[[ Data for this exercise, beginning ]]

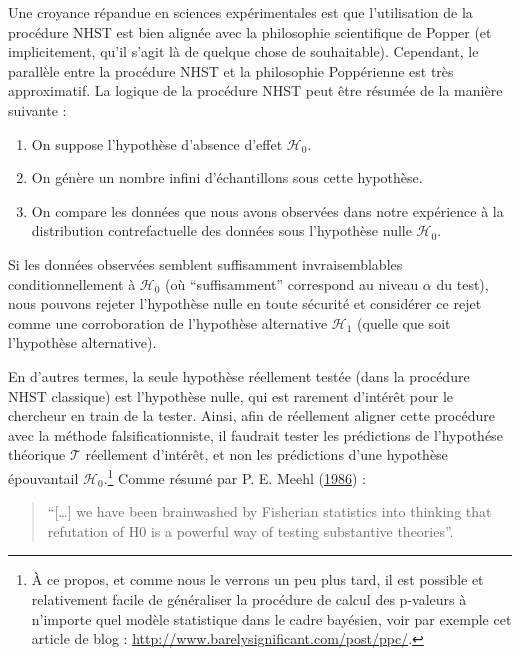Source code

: \documentclass[
  a4paper,11pt,twoside,onecolumn,openright,final,oldfontcommands]{memoir}
\providecommand{\tightlist}{%
  \setlength{\itemsep}{0pt}\setlength{\parskip}{0pt}}
\theoremstyle{definition}
\theoremstyle{definition}
\theoremstyle{definition}
\theoremstyle{definition}
\theoremstyle{remark}
\begin{document}
Une croyance répandue en sciences expérimentales est que l'utilisation de la procédure NHST est bien alignée avec la philosophie scientifique de Popper (et implicitement, qu'il s'agit là de quelque chose de souhaitable). Cependant, le parallèle entre la procédure NHST et la philosophie Poppérienne est très approximatif. La logique de la procédure NHST peut être résumée de la manière suivante :

\begin{enumerate}
\def\labelenumi{\arabic{enumi}.}
\tightlist
\item
  On suppose l'hypothèse d'absence d'effet \(\mathcal{H}_{0}\).
\item
  On génère un nombre infini d'échantillons sous cette hypothèse.
\item
  On compare les données que nous avons observées dans notre expérience à la distribution contrefactuelle des données sous l'hypothèse nulle \(\mathcal{H}_{0}\).
\end{enumerate}

Si les données observées semblent suffisamment invraisemblables conditionnellement à \(\mathcal{H}_{0}\) (où ``suffisamment'' correspond au niveau \(\alpha\) du test), nous pouvons rejeter l'hypothèse nulle en toute sécurité et considérer ce rejet comme une corroboration de l'hypothèse alternative \(\mathcal{H}_{1}\) (quelle que soit l'hypothèse alternative).

En d'autres termes, la seule hypothèse réellement testée (dans la procédure NHST classique) est l'hypothèse nulle, qui est rarement d'intérêt pour le chercheur en train de la tester. Ainsi, afin de réellement aligner cette procédure avec la méthode falsificationniste, il faudrait tester les prédictions de l'hypothése théorique \(\mathcal{T}\) réellement d'intérêt, et non les prédictions d'une hypothèse épouvantail \(\mathcal{H}_{0}\).\footnote{À ce propos, et comme nous le verrons un peu plus tard, il est possible et relativement facile de généraliser la procédure de calcul des p-valeurs à n'importe quel modèle statistique dans le cadre bayésien, voir par exemple cet article de blog : \url{http://www.barelysignificant.com/post/ppc/}.} Comme résumé par P. E. Meehl (\protect\hyperlink{ref-meehl_what_1986}{1986}) :

\begin{quote}
``{[}\ldots{]} we have been brainwashed by Fisherian statistics into thinking that refutation of H0 is a powerful way of testing substantive theories''.
\end{quote}
\end{document}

[[ Data for this exercise, end ]]

Exercise directions
Restate the entries above word for word, minus the pictures.

Solution for this exercise
Source code

: \documentclass[
  a4paper,11pt,twoside,onecolumn,openright,final,oldfontcommands]{memoir}
\providecommand{\tightlist}{%
  \setlength{\itemsep}{0pt}\setlength{\parskip}{0pt}}
\theoremstyle{definition}
\theoremstyle{definition}
\theoremstyle{definition}
\theoremstyle{definition}
\theoremstyle{remark}
\begin{document}
Une croyance répandue en sciences expérimentales est que l'utilisation de la procédure NHST est bien alignée avec la philosophie scientifique de Popper (et implicitement, qu'il s'agit là de quelque chose de souhaitable). Cependant, le parallèle entre la procédure NHST et la philosophie Poppérienne est très approximatif. La logique de la procédure NHST peut être résumée de la manière suivante :

\begin{enumerate}
\def\labelenumi{\arabic{enumi}.}
\tightlist
\item
  On suppose l'hypothèse d'absence d'effet \(\mathcal{H}_{0}\).
\item
  On génère un nombre infini d'échantillons sous cette hypothèse.
\item
  On compare les données que nous avons observées dans notre expérience à la distribution contrefactuelle des données sous l'hypothèse nulle \(\mathcal{H}_{0}\).
\end{enumerate}

Si les données observées semblent suffisamment invraisemblables conditionnellement à \(\mathcal{H}_{0}\) (où ``suffisamment'' correspond au niveau \(\alpha\) du test), nous pouvons rejeter l'hypothèse nulle en toute sécurité et considérer ce rejet comme une corroboration de l'hypothèse alternative \(\mathcal{H}_{1}\) (quelle que soit l'hypothèse alternative).

En d'autres termes, la seule hypothèse réellement testée (dans la procédure NHST classique) est l'hypothèse nulle, qui est rarement d'intérêt pour le chercheur en train de la tester. Ainsi, afin de réellement aligner cette procédure avec la méthode falsificationniste, il faudrait tester les prédictions de l'hypothése théorique \(\mathcal{T}\) réellement d'intérêt, et non les prédictions d'une hypothèse épouvantail \(\mathcal{H}_{0}\).\footnote{À ce propos, et comme nous le verrons un peu plus tard, il est possible et relativement facile de généraliser la procédure de calcul des p-valeurs à n'importe quel modèle statistique dans le cadre bayésien, voir par exemple cet article de blog : \url{http://www.barelysignificant.com/post/ppc/}.} Comme résumé par P. E. Meehl (\protect\hyperlink{ref-meehl_what_1986}{1986}) :

\begin{quote}
``{[}\ldots{]} we have been brainwashed by Fisherian statistics into thinking that refutation of H0 is a powerful way of testing substantive theories''.
\end{quote}
\end{document}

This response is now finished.